Action item:
Lines from the first one down to the one containing "- make sure prompt is not too abstract" in the data below are the only ones needed; please return them exactly, both ends included.

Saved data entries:
= = = = =

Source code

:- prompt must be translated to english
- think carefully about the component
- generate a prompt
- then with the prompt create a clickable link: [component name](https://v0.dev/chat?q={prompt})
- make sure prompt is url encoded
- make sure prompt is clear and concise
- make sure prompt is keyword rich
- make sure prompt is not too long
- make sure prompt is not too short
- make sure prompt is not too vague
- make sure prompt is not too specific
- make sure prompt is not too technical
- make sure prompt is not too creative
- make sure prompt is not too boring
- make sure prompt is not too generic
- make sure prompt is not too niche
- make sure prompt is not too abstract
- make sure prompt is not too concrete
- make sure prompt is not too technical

= = = = =

Response area:
Source code

:- prompt must be translated to english
- think carefully about the component
- generate a prompt
- then with the prompt create a clickable link: [component name](https://v0.dev/chat?q={prompt})
- make sure prompt is url encoded
- make sure prompt is clear and concise
- make sure prompt is keyword rich
- make sure prompt is not too long
- make sure prompt is not too short
- make sure prompt is not too vague
- make sure prompt is not too specific
- make sure prompt is not too technical
- make sure prompt is not too creative
- make sure prompt is not too boring
- make sure prompt is not too generic
- make sure prompt is not too niche
- make sure prompt is not too abstract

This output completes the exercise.